Example with state configuration for Agent integration:

python
from haystack_integrations.tools.mcp import MCPToolset, StdioServerInfo

# Create the toolset with per-tool state configuration
# This enables tools to read from and write to the Agent's State
toolset = MCPToolset(
server_info=StdioServerInfo(command="uvx", args=["mcp-server-git"]),
tool_names=["git_status", "git_diff", "git_log"],

# Maps the state key "repository" to the tool parameter "repo_path" for each tool
inputs_from_state={
"git_status": {"repository": "repo_path"},
"git_diff": {"repository": "repo_path"},
"git_log": {"repository": "repo_path"},
},
# Map tool outputs to state keys for each tool
outputs_to_state={
"git_status": {"status_result": {"source": "status"}}, # Extract "status" from output
"git_diff": {"diff_result": {}}, # use full output with default handling
},
)

Example using SSE (deprecated):

python
from haystack_integrations.tools.mcp import MCPToolset, SSEServerInfo
from haystack.components.tools import ToolInvoker

# Create the toolset with an SSE connection
sse_toolset = MCPToolset(
server_info=SSEServerInfo(url="http://some-remote-server.com:8000/sse"),
tool_names=["add", "subtract"] # Only include specific tools
)

# Use the toolset as shown in the pipeline example above

init

python
__init__(
server_info: MCPServerInfo,
tool_names: list[str] | None = None,
connection_timeout: float = 30.0,
invocation_timeout: float = 30.0,
eager_connect: bool = False,
inputs_from_state: dict[str, dict[str, str]] | None = None,
outputs_to_state: dict[str, dict[str, dict[str, Any]]] | None = None,
outputs_to_string: dict[str, dict[str, Any]] | None = None,
) -> None

Initialize the MCP toolset.

Parameters:

  • server_info (MCPServerInfo) – Connection information for the MCP server
  • tool_names (list[str] | None) – Optional list of tool names to include. If provided, only tools with matching names will be added to the toolset.
  • connection_timeout (float) – Timeout in seconds for server connection
  • invocation_timeout (float) – Default timeout in seconds for tool invocations
  • eager_connect (bool) – If True, connect to server and load tools during initialization. If False (default), defer connection to warm_up.
  • inputs_from_state (dict[str, dict[str, str]] | None) – Optional dictionary mapping tool names to their inputs_from_state config. Each config maps state keys to tool parameter names. Tool names should match available tools from the server; a warning is logged for unknown tools. Note: With Haystack >= 2.22.0, parameter names are validated; ValueError is raised for invalid parameters. With earlier versions, invalid parameters fail at runtime. Example: {"git_status": {"repository": "repo_path"}}
  • outputs_to_state (dict[str, dict[str, dict[str, Any]]] | None) – Optional dictionary mapping tool names to their outputs_to_state config. Each config defines how tool outputs map to state keys with optional handlers. Tool names should match available tools from the server; a warning is logged for unknown tools. Example: {"git_status": {"status_result": {"source": "status"}}}
  • outputs_to_string (dict[str, dict[str, Any]] | None) – Optional dictionary mapping tool names to their outputs_to_string config. Each config defines how tool outputs are converted to strings. Tool names should match available tools from the server; a warning is logged for unknown tools. Example: {"git_diff": {"source": "diff", "handler": format_diff}}

Raises:

  • MCPToolNotFoundError – If any of the specified tool names are not found on the server
  • ValueError – If parameter names in inputs_from_state are invalid (Haystack >= 2.22.0 only)

warm_up

python
warm_up() -> None

Connect and load tools when eager_connect is turned off.

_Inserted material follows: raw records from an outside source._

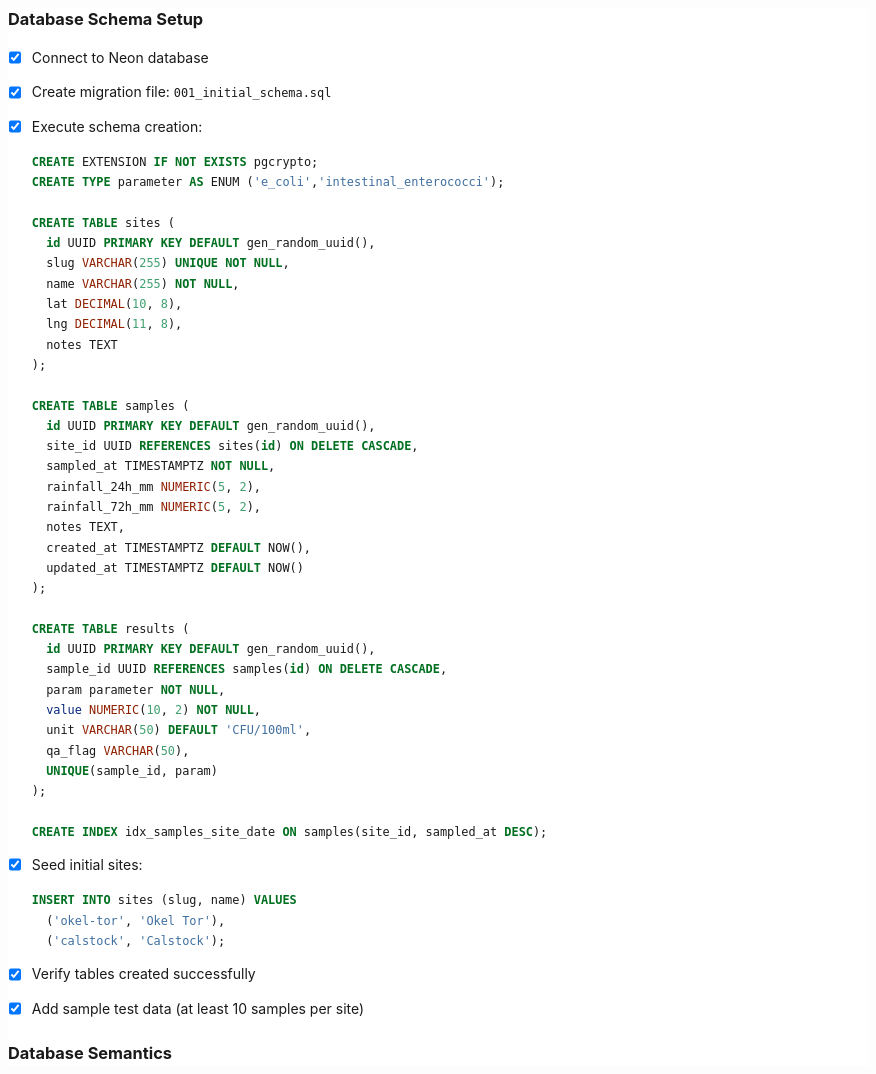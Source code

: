 ### Database Schema Setup

- [x] Connect to Neon database
- [x] Create migration file: `001_initial_schema.sql`
- [x] Execute schema creation:

  ```sql
  CREATE EXTENSION IF NOT EXISTS pgcrypto;
  CREATE TYPE parameter AS ENUM ('e_coli','intestinal_enterococci');

  CREATE TABLE sites (
    id UUID PRIMARY KEY DEFAULT gen_random_uuid(),
    slug VARCHAR(255) UNIQUE NOT NULL,
    name VARCHAR(255) NOT NULL,
    lat DECIMAL(10, 8),
    lng DECIMAL(11, 8),
    notes TEXT
  );

  CREATE TABLE samples (
    id UUID PRIMARY KEY DEFAULT gen_random_uuid(),
    site_id UUID REFERENCES sites(id) ON DELETE CASCADE,
    sampled_at TIMESTAMPTZ NOT NULL,
    rainfall_24h_mm NUMERIC(5, 2),
    rainfall_72h_mm NUMERIC(5, 2),
    notes TEXT,
    created_at TIMESTAMPTZ DEFAULT NOW(),
    updated_at TIMESTAMPTZ DEFAULT NOW()
  );

  CREATE TABLE results (
    id UUID PRIMARY KEY DEFAULT gen_random_uuid(),
    sample_id UUID REFERENCES samples(id) ON DELETE CASCADE,
    param parameter NOT NULL,
    value NUMERIC(10, 2) NOT NULL,
    unit VARCHAR(50) DEFAULT 'CFU/100ml',
    qa_flag VARCHAR(50),
    UNIQUE(sample_id, param)
  );

  CREATE INDEX idx_samples_site_date ON samples(site_id, sampled_at DESC);
  ```

- [x] Seed initial sites:
  ```sql
  INSERT INTO sites (slug, name) VALUES
    ('okel-tor', 'Okel Tor'),
    ('calstock', 'Calstock');
  ```
- [x] Verify tables created successfully
- [x] Add sample test data (at least 10 samples per site)

### Database Semantics

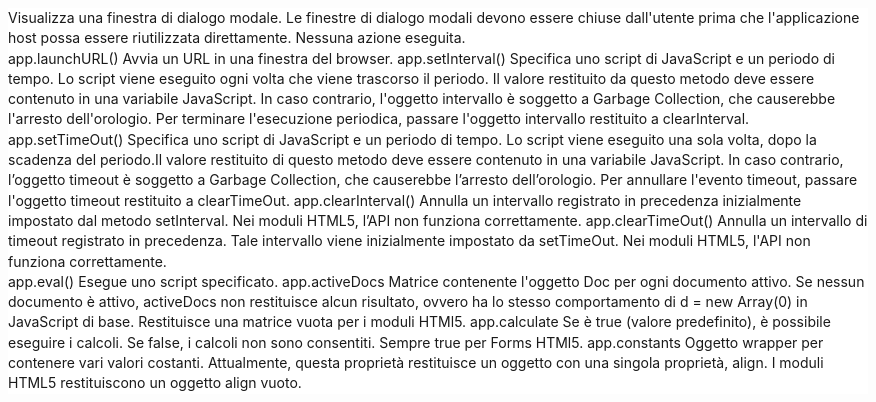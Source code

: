    <td>Visualizza una finestra di dialogo modale. Le finestre di dialogo modali devono essere chiuse dall'utente prima che l'applicazione host possa essere riutilizzata direttamente.</td>
   <td>Nessuna azione eseguita.<br /> </td>
  </tr>
  <tr>
   <td>app.launchURL()</td>
   <td>Avvia un URL in una finestra del browser.</td>
   <td> </td>
  </tr>
  <tr>
   <td>app.setInterval()</td>
   <td>Specifica uno script di JavaScript e un periodo di tempo. Lo script viene eseguito ogni volta che viene trascorso il periodo. Il valore restituito da questo metodo deve essere contenuto in una variabile JavaScript. In caso contrario, l'oggetto intervallo è soggetto a Garbage Collection, che causerebbe l'arresto dell'orologio. Per terminare l'esecuzione periodica, passare l'oggetto intervallo restituito a clearInterval.</td>
   <td> </td>
  </tr>
  <tr>
   <td>app.setTimeOut()</td>
   <td>Specifica uno script di JavaScript e un periodo di tempo. Lo script viene eseguito una sola volta, dopo la scadenza del periodo.Il valore restituito di questo metodo deve essere contenuto in una variabile JavaScript. In caso contrario, l’oggetto timeout è soggetto a Garbage Collection, che causerebbe l’arresto dell’orologio. Per annullare l'evento timeout, passare l'oggetto timeout restituito a clearTimeOut.</td>
   <td> </td>
  </tr>
  <tr>
   <td>app.clearInterval()</td>
   <td>Annulla un intervallo registrato in precedenza inizialmente impostato dal metodo setInterval.</td>
   <td>Nei moduli HTML5, l’API non funziona correttamente.</td>
  </tr>
  <tr>
   <td>app.clearTimeOut()</td>
   <td>Annulla un intervallo di timeout registrato in precedenza. Tale intervallo viene inizialmente impostato da setTimeOut.</td>
   <td>Nei moduli HTML5, l'API non funziona correttamente.<br /> </td>
  </tr>
  <tr>
   <td>app.eval()</td>
   <td>Esegue uno script specificato.</td>
   <td> </td>
  </tr>
  <tr>
   <td>app.activeDocs</td>
   <td>Matrice contenente l'oggetto Doc per ogni documento attivo. Se nessun documento è attivo, activeDocs non restituisce alcun risultato, ovvero ha lo stesso comportamento di d = new Array(0) in JavaScript di base.</td>
   <td>Restituisce una matrice vuota per i moduli HTMl5.</td>
  </tr>
  <tr>
   <td>app.calculate</td>
   <td>Se è true (valore predefinito), è possibile eseguire i calcoli. Se false, i calcoli non sono consentiti.</td>
   <td>Sempre true per Forms HTMl5.</td>
  </tr>
  <tr>
   <td>app.constants</td>
   <td>Oggetto wrapper per contenere vari valori costanti. Attualmente, questa proprietà restituisce un oggetto con una singola proprietà, align.</td>
   <td>I moduli HTML5 restituiscono un oggetto align vuoto.</td>
  </tr>
  <tr>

This method is automatically called by ToolInvoker.warm_up() and Pipeline.warm_up(). You can also call it directly before using the toolset to ensure all tool schemas are available without performing a real invocation.

to_dict

python
to_dict() -> dict[str, Any]

Serialize the MCPToolset to a dictionary.

Returns:

  • dict[str, Any] – A dictionary representation of the MCPToolset

from_dict

python
from_dict(data: dict[str, Any]) -> MCPToolset

Deserialize an MCPToolset from a dictionary.

Parameters:

  • data (dict[str, Any]) – Dictionary representation of the MCPToolset

Returns:

  • MCPToolset – A new MCPToolset instance

close

python
close() -> None

Close the underlying MCP client safely.